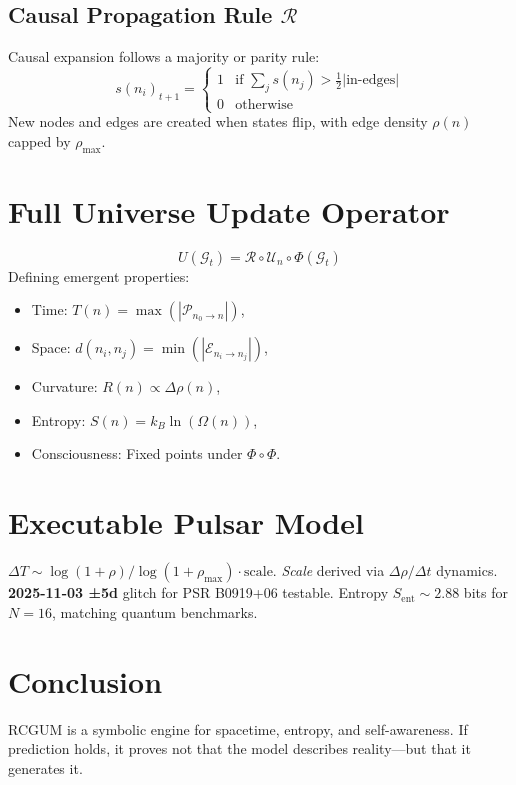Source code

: \documentclass[11pt]{article}
\begin{document}
\subsection{Causal Propagation Rule \( \mathcal{R} \)}
Causal expansion follows a majority or parity rule:
\begin{equation}
    s(n_i)_{t+1} = \begin{cases} 
        1 & \text{if } \sum_{j} s(n_j) > \frac{1}{2}|\text{in-edges}| \\ 
        0 & \text{otherwise} 
    \end{cases}
\end{equation}
New nodes and edges are created when states flip, with edge density \( \rho(n) \) capped by \( \rho_{\text{max}} \).

\section{Full Universe Update Operator}
\begin{equation}
    U(\mathcal{G}_t) = \mathcal{R} \circ \mathcal{U}_n \circ \Phi(\mathcal{G}_t)
\end{equation}
Defining emergent properties:
\begin{itemize}
    \item Time: \( T(n) = \max(|\mathcal{P}_{n_0 \rightarrow n}|) \),
    \item Space: \( d(n_i, n_j) = \min(|\mathcal{E}_{n_i \rightarrow n_j}|) \),
    \item Curvature: \( R(n) \propto \Delta \rho(n) \),
    \item Entropy: \( S(n) = k_B \ln(\Omega(n)) \),
    \item Consciousness: Fixed points under \( \Phi \circ \Phi \).
\end{itemize}

\section{Executable Pulsar Model}
\( \Delta T \sim \log(1+\rho)/\log(1+\rho_{\text{max}}) \cdot \text{scale} \). \textit{Scale} derived via \( \Delta \rho/\Delta t \) dynamics. \textbf{2025-11-03 ±5d} glitch for PSR B0919+06 testable. Entropy \( S_{\text{ent}} \sim 2.88 \) bits for \( N=16 \), matching quantum benchmarks.

\section{Conclusion}
RCGUM is a symbolic engine for spacetime, entropy, and self-awareness. If prediction holds, it proves not that the model describes reality—but that it generates it.
\end{document}
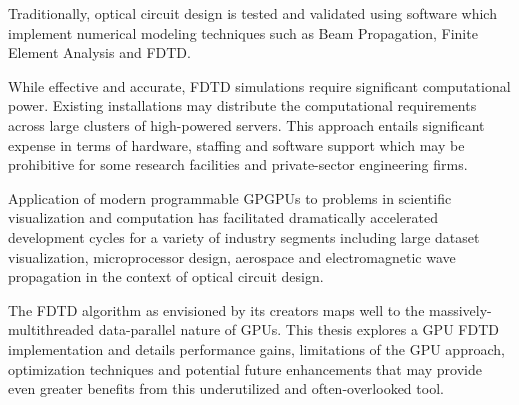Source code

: 
Traditionally, optical circuit design is tested and validated using software which implement numerical modeling techniques such as Beam Propagation, Finite Element Analysis and FDTD.

While effective and accurate, FDTD simulations require significant computational power. Existing installations may distribute the computational requirements across large clusters of high-powered servers. This approach entails significant expense in terms of hardware, staffing and software support which may be prohibitive for some research facilities and private-sector engineering firms.

Application of modern programmable GPGPUs to problems in scientific visualization and computation has facilitated dramatically accelerated development cycles for a variety of industry segments including large dataset visualization, microprocessor design, aerospace and electromagnetic wave propagation in the context of optical circuit design.

The FDTD algorithm as envisioned by its creators maps well to the massively-multithreaded data-parallel nature of GPUs. This thesis explores a GPU FDTD implementation and details performance gains, limitations of the GPU approach, optimization techniques and potential future enhancements that may provide even greater benefits from this underutilized and often-overlooked tool. 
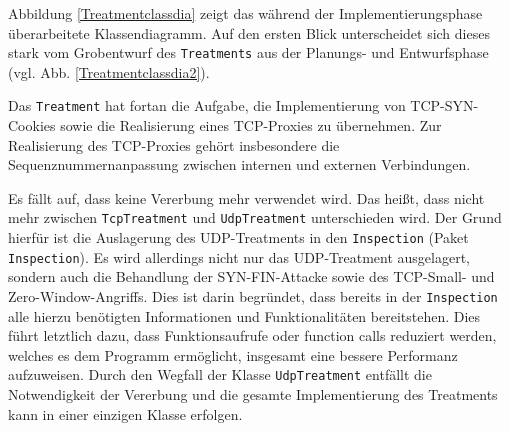 \documentclass[../review_3.tex]{subfiles}
\begin{document}
Abbildung \ref{Treatmentclassdia} zeigt das während der Implementierungsphase überarbeitete Klassendiagramm. Auf den ersten Blick unterscheidet sich dieses stark vom Grobentwurf des \texttt{Treatments} aus der Planungs- und Entwurfsphase (vgl. Abb. \ref{Treatmentclassdia2}).

Das \texttt{Treatment} hat fortan die Aufgabe, die Implementierung von TCP-SYN-Cookies sowie die Realisierung eines TCP-Proxies zu übernehmen. Zur Realisierung des TCP-Proxies gehört insbesondere die Sequenznummernanpassung zwischen internen und externen Verbindungen.

Es fällt auf, dass keine Vererbung mehr verwendet wird. Das heißt, dass nicht mehr zwischen \texttt{TcpTreatment} und \texttt{UdpTreatment} unterschieden wird. Der Grund hierfür ist die Auslagerung des UDP-Treatments in den \texttt{Inspection} (Paket \texttt{Inspection}). Es wird allerdings nicht nur das UDP-Treatment ausgelagert, sondern auch die Behandlung der SYN-FIN-Attacke sowie des TCP-Small- und Zero-Window-Angriffs. Dies ist darin begründet, dass bereits in der \texttt{Inspection} alle hierzu benötigten Informationen und Funktionalitäten bereitstehen. Dies führt letztlich dazu, dass Funktionsaufrufe oder function calls reduziert werden, welches es dem Programm ermöglicht, insgesamt eine bessere Performanz aufzuweisen.
Durch den Wegfall der Klasse \texttt{UdpTreatment} entfällt die Notwendigkeit der Vererbung und die gesamte Implementierung des Treatments kann in einer einzigen Klasse erfolgen.
\end{document}
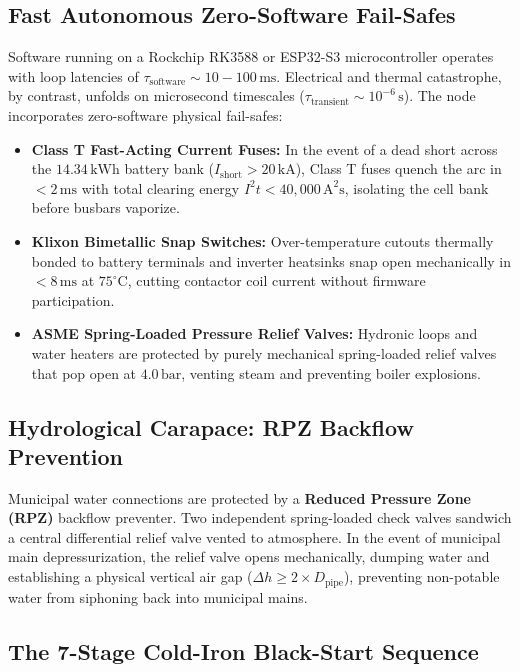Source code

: \subsection{Fast Autonomous Zero-Software Fail-Safes}
Software running on a Rockchip RK3588 or ESP32-S3 microcontroller operates with loop latencies of $\tau_{\mathrm{software}} \sim 10 - 100\,\mathrm{ms}$. Electrical and thermal catastrophe, by contrast, unfolds on microsecond timescales ($\tau_{\mathrm{transient}} \sim 10^{-6}\,\mathrm{s}$). The node incorporates zero-software physical fail-safes:
\begin{itemize}
    \item \textbf{Class T Fast-Acting Current Fuses:} In the event of a dead short across the $14.34\,\mathrm{kWh}$ battery bank ($I_{\mathrm{short}} > 20\,\mathrm{kA}$), Class T fuses quench the arc in $<2\,\mathrm{ms}$ with total clearing energy $I^2 t < 40{,}000\,\mathrm{A^2 s}$, isolating the cell bank before busbars vaporize.
    \item \textbf{Klixon Bimetallic Snap Switches:} Over-temperature cutouts thermally bonded to battery terminals and inverter heatsinks snap open mechanically in $<8\,\mathrm{ms}$ at $75^\circ\mathrm{C}$, cutting contactor coil current without firmware participation.
    \item \textbf{ASME Spring-Loaded Pressure Relief Valves:} Hydronic loops and water heaters are protected by purely mechanical spring-loaded relief valves that pop open at $4.0\,\mathrm{bar}$, venting steam and preventing boiler explosions.
\end{itemize}

\subsection{Hydrological Carapace: RPZ Backflow Prevention}
Municipal water connections are protected by a \textbf{Reduced Pressure Zone (RPZ)} backflow preventer. Two independent spring-loaded check valves sandwich a central differential relief valve vented to atmosphere. In the event of municipal main depressurization, the relief valve opens mechanically, dumping water and establishing a physical vertical air gap ($\Delta h \ge 2 \times D_{\mathrm{pipe}}$), preventing non-potable water from siphoning back into municipal mains.

\subsection{The 7-Stage Cold-Iron Black-Start Sequence}
\label{subsec:cold_iron_black_start}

▶ [YOUR TASK]: Look through the data above for the string "edges" and copy every line where it appears.

▶ [RESULT]:
        1 & \text{if } \sum_{j} s(n_j) > \frac{1}{2}|\text{in-edges}| \\ 
New nodes and edges are created when states flip, with edge density \( \rho(n) \) capped by \( \rho_{\text{max}} \).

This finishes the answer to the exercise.